Resident Commissioner Pedro Pierluisi, Puerto Rico’s only representative in the federal government, recently spoke to the New York University School of Law. His speech, “Shaping Puerto Rico’s Political and Economic Future,” addressed the practical consequences of the territorial status of Puerto Rico.
Being a territory, Puerto Rico is unable to take part in the political life of the country as States can. “435 of my colleagues,” Rep. Pierluisi pointed out, “cast votes on legislation that affects every aspect of my constituents’ lives.” Pierluisi himself can speak and introduce legislation, but cannot vote in Congress. There are no Senators from Puerto Rico, and residents of Puerto Rico cannot vote in presidential elections.
Further, Pierluisi informed his audience, Puerto Rico is not treated equally under federal grant and social welfare progams, nor given all the federal tax credits States enjoy. The people of Puerto Rico receive less than those living on the mainland, and the local government is expected to pay more of the costs of safety net programs than state governments.

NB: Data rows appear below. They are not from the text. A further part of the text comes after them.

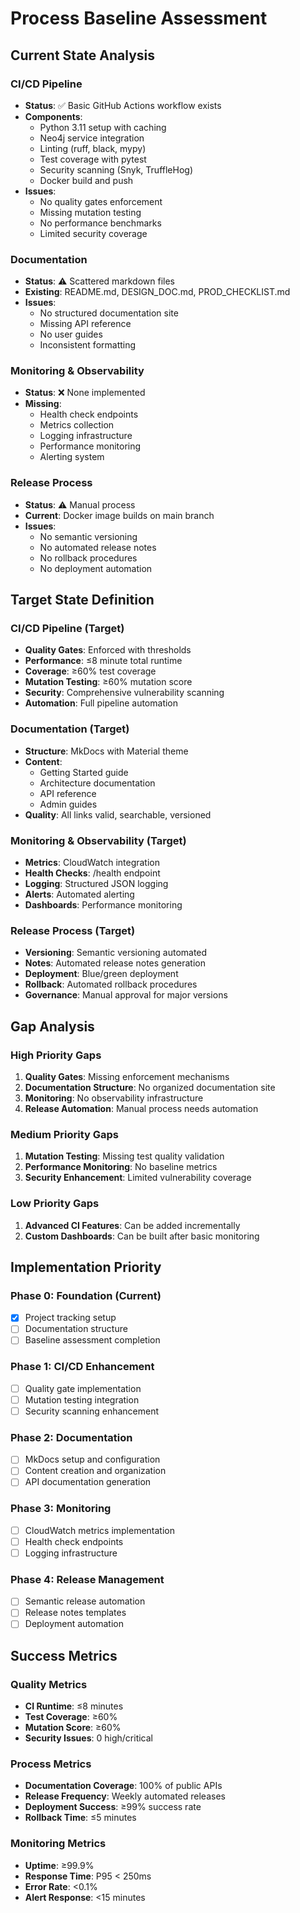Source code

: <!-- FILE_MAP_BEGIN 
<!--
{"file_metadata":{"title":"Process Baseline Assessment","description":"This document provides a comprehensive baseline assessment of the current and target states of the CI/CD pipeline, documentation, monitoring, and release processes. It includes gap analysis, implementation priorities, and success metrics to guide process improvements.","last_updated":"2025-07-31","type":"documentation"},"ai_instructions":"Analyze the document by identifying its hierarchical structure and logical content divisions. Create navigable sections based on major topics and their subtopics, ensuring precise line ranges without overlap. Highlight key elements such as status summaries, issue lists, target goals, gap priorities, implementation phases, and success metrics. Provide clear, concise section names and descriptions to facilitate quick understanding and navigation of the process baseline assessment. Ensure all line numbers are 1-indexed and accurately reflect the document's content including blank lines and formatting.","sections":[{"name":"Introduction and Current State Analysis","description":"Overview of the current state of the CI/CD pipeline, documentation, monitoring & observability, and release process including statuses and identified issues.","line_start":7,"line_end":51},{"name":"Target State Definition","description":"Defines the desired target state for the CI/CD pipeline, documentation, monitoring & observability, and release process with specific goals and improvements.","line_start":53,"line_end":83},{"name":"Gap Analysis","description":"Categorizes gaps between current and target states into high, medium, and low priority items to focus improvement efforts.","line_start":86,"line_end":101},{"name":"Implementation Priority and Phases","description":"Details phased implementation priorities from foundation setup through CI/CD enhancement, documentation, monitoring, and release management.","line_start":103,"line_end":128},{"name":"Success Metrics","description":"Lists quality, process, and monitoring metrics to measure the effectiveness and success of the implemented processes.","line_start":130,"line_end":152}],"key_elements":[{"name":"CI/CD Pipeline Current Status","description":"Summary of the existing CI/CD pipeline components, status, and issues including GitHub Actions, linting, testing, and security scanning.","line":11},{"name":"Documentation Current Status","description":"Overview of current documentation state highlighting scattered markdown files and missing structured documentation.","line":26},{"name":"Monitoring & Observability Current Status","description":"Indicates lack of monitoring infrastructure including missing health checks, metrics, logging, and alerting.","line":35},{"name":"Release Process Current Status","description":"Describes the manual release process and its limitations such as lack of semantic versioning and automation.","line":44},{"name":"CI/CD Pipeline Target Goals","description":"Defines target state goals for CI/CD pipeline including quality gates, performance benchmarks, coverage, and automation.","line":55},{"name":"Documentation Target Goals","description":"Specifies target documentation structure and content goals using MkDocs with Material theme and comprehensive guides.","line":63},{"name":"Monitoring & Observability Target Goals","description":"Lists desired monitoring features such as CloudWatch integration, health endpoints, structured logging, alerts, and dashboards.","line":72},{"name":"Release Process Target Goals","description":"Outlines target release process improvements including semantic versioning, automated notes, blue/green deployment, and rollback.","line":79},{"name":"Gap Analysis Priorities","description":"Lists high, medium, and low priority gaps identified between current and target states to guide remediation efforts.","line":88},{"name":"Implementation Phases Checklist","description":"Phased checklist of implementation tasks from foundation through release management with progress indicators.","line":105},{"name":"Quality Metrics","description":"Defines measurable quality metrics such as CI runtime, test coverage, mutation score, and security issue counts.","line":132},{"name":"Process Metrics","description":"Specifies process-related metrics including documentation coverage, release frequency, deployment success, and rollback time.","line":138},{"name":"Monitoring Metrics","description":"Details monitoring performance metrics like uptime, response time, error rate, and alert response time.","line":144}]}
-->
<!-- FILE_MAP_END -->

# Process Baseline Assessment

## Current State Analysis

### CI/CD Pipeline
- **Status**: ✅ Basic GitHub Actions workflow exists
- **Components**:
  - Python 3.11 setup with caching
  - Neo4j service integration
  - Linting (ruff, black, mypy)
  - Test coverage with pytest
  - Security scanning (Snyk, TruffleHog)
  - Docker build and push
- **Issues**:
  - No quality gates enforcement
  - Missing mutation testing
  - No performance benchmarks
  - Limited security coverage

### Documentation
- **Status**: ⚠️ Scattered markdown files
- **Existing**: README.md, DESIGN_DOC.md, PROD_CHECKLIST.md
- **Issues**:
  - No structured documentation site
  - Missing API reference
  - No user guides
  - Inconsistent formatting

### Monitoring & Observability
- **Status**: ❌ None implemented
- **Missing**:
  - Health check endpoints
  - Metrics collection
  - Logging infrastructure
  - Performance monitoring
  - Alerting system

### Release Process
- **Status**: ⚠️ Manual process
- **Current**: Docker image builds on main branch
- **Issues**:
  - No semantic versioning
  - No automated release notes
  - No rollback procedures
  - No deployment automation

## Target State Definition

### CI/CD Pipeline (Target)
- **Quality Gates**: Enforced with thresholds
- **Performance**: ≤8 minute total runtime
- **Coverage**: ≥60% test coverage
- **Mutation Testing**: ≥60% mutation score
- **Security**: Comprehensive vulnerability scanning
- **Automation**: Full pipeline automation

### Documentation (Target)
- **Structure**: MkDocs with Material theme
- **Content**:
  - Getting Started guide
  - Architecture documentation
  - API reference
  - Admin guides
- **Quality**: All links valid, searchable, versioned

### Monitoring & Observability (Target)
- **Metrics**: CloudWatch integration
- **Health Checks**: /health endpoint
- **Logging**: Structured JSON logging
- **Alerts**: Automated alerting
- **Dashboards**: Performance monitoring

### Release Process (Target)
- **Versioning**: Semantic versioning automated
- **Notes**: Automated release notes generation
- **Deployment**: Blue/green deployment
- **Rollback**: Automated rollback procedures
- **Governance**: Manual approval for major versions

## Gap Analysis

### High Priority Gaps
1. **Quality Gates**: Missing enforcement mechanisms
2. **Documentation Structure**: No organized documentation site
3. **Monitoring**: No observability infrastructure
4. **Release Automation**: Manual process needs automation

### Medium Priority Gaps
1. **Mutation Testing**: Missing test quality validation
2. **Performance Monitoring**: No baseline metrics
3. **Security Enhancement**: Limited vulnerability coverage

### Low Priority Gaps
1. **Advanced CI Features**: Can be added incrementally
2. **Custom Dashboards**: Can be built after basic monitoring

## Implementation Priority

### Phase 0: Foundation (Current)
- [x] Project tracking setup
- [ ] Documentation structure
- [ ] Baseline assessment completion

### Phase 1: CI/CD Enhancement
- [ ] Quality gate implementation
- [ ] Mutation testing integration
- [ ] Security scanning enhancement

### Phase 2: Documentation
- [ ] MkDocs setup and configuration
- [ ] Content creation and organization
- [ ] API documentation generation

### Phase 3: Monitoring
- [ ] CloudWatch metrics implementation
- [ ] Health check endpoints
- [ ] Logging infrastructure

### Phase 4: Release Management
- [ ] Semantic release automation
- [ ] Release notes templates
- [ ] Deployment automation

## Success Metrics

### Quality Metrics
- **CI Runtime**: ≤8 minutes
- **Test Coverage**: ≥60%
- **Mutation Score**: ≥60%
- **Security Issues**: 0 high/critical

### Process Metrics
- **Documentation Coverage**: 100% of public APIs
- **Release Frequency**: Weekly automated releases
- **Deployment Success**: ≥99% success rate
- **Rollback Time**: ≤5 minutes

### Monitoring Metrics
- **Uptime**: ≥99.9%
- **Response Time**: P95 < 250ms
- **Error Rate**: <0.1%
- **Alert Response**: <15 minutes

Pierluisi pointed out that the result has been excessive borrowing by the Puerto Rican government, to the extent that the Island is too burdened with debt to be able to make the investments needed for the good of the people. Pierluisi went on to share some of the evidence of financial troubles in Puerto Rico, based on data from the past 45 years:
- Unemployment in Puerto Rico averages more than 15%, while on the mainland the average has been 6.5%.
- More than 60% of people of working age on the mainland are employed , but only 40% in Puerto Rico.
- The per capita gross national product in Puerto Rico has been about a third of that on the mainland.
The data is not based on the performance of one administration, but on almost a half century of information collected by the U.S. government. Rep. Pierluisi pointed out that it is implausible that the government of Puerto Rico should be consistently so much less able than the government of Mississippi or Montana. He then recapitulated the data on migration by the people of Puerto Rico who are leaving the Island for the mainland in unprecedented numbers.
“This Census data is like a dagger in the heart of any supporter of the status quo,” said Pierluisi.”Puerto Rico’s territory status has led to a dead end.”
The future options for Puerto Rico are these: statehood or independence. The option of statehood, Pierluisi pointed out, would give Puerto Rico more political power and economic opportunity, without requiring Puerto Ricans to give up U.S. citizenship for themselves or for their descendants.
What’s more, Puerto Rican voters already voted for statehood, in the 2012 plebiscite. In response, a new, Federally-sponsored plebiscite has been funded. “Not everyone realizes it yet,” Pierluisi remarked, “but this is the most important step that the federal government has ever taken to resolve the issue of Puerto Rico’s political status.” The speech continued with a listing of the recent and current steps taken toward statehood, and against it, in the Federal and insular governments.
Rep. Pierluisi concluded simply but stirringly:
I firmly hold the view that, to achieve its enormous potential, Puerto Rico must discard its status as a U.S. territory. History is clear. No people have ever prospered while being deprived of political and civil rights, and Puerto Rico is not — and will never be — an exception to that rule.